Love story
“Love story” è la documentazione affettiva di una storia d’amore. Come reperti archeologici oggetti privati ed intimi raccontano, lasciano intuire qualcosa che è accaduto, qualcosa che è stato e che forse non sarà più. È la narrazione dolorosa e forzata di un distacco, la cicatrizzazione lenta di una ferita. È un codice segreto, un linguaggio soggettivo che solo in parte può essere compreso ma proprio per questo restituisce il mistero di un amore, sfiora ciò che per sua natura è impronunciabile. Ed ogni amore ha la sua canzone, i suoi segni, i suoi anniversari, le sue lettere, le sue paure. Ogni amore pensa di essere unico, ogni amore pensa di essere eterno. Ogni amore è nudo e solo. “Love story” è resoconto o forse già archeologia di una fine. Ho trattato gli oggetti personali come reperti museali affinché le immagini fossero pulite, in un certo senso “spoglie”, ed il simbolo fosse talmente potente da divenire quasi sovrabbondante nel momento in cui si va a leggere il significato della didascalia. Didascalia che si aggiunge alla laconicità del titolo, che vuole essere una specie di datazione sentimentale dell’oggetto, di geografia interna di un ritrovamento.
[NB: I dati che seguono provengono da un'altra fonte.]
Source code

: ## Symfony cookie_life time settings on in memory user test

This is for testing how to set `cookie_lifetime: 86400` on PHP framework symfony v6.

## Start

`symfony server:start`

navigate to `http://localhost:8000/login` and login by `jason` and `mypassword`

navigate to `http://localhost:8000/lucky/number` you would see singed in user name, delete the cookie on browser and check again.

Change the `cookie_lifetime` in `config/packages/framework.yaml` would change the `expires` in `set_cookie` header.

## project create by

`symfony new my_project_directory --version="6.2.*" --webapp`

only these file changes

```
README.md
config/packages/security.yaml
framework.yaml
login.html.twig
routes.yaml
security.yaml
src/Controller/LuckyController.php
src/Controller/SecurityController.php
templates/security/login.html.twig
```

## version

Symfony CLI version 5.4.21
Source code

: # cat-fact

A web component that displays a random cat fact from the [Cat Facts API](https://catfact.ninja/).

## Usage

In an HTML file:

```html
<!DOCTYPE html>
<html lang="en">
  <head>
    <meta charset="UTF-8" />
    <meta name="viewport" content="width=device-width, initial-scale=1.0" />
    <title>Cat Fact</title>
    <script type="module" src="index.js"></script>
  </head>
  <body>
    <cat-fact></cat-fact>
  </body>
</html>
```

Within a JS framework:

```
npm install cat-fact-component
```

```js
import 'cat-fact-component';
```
Le cose restano, rimangono come scheletri di materia, “durano”. Sono ingombranti e nello stesso tempo indifese, smarrite nel vuoto di un addio. Sono rumorose. “Love story” è stato il mio modo di rispondere al loro chiamare, è stato toccarle ancora, vederle per un’ultima volta. Perché, nonostante il dolore, non voglio vada persa la memoria del mio cuore.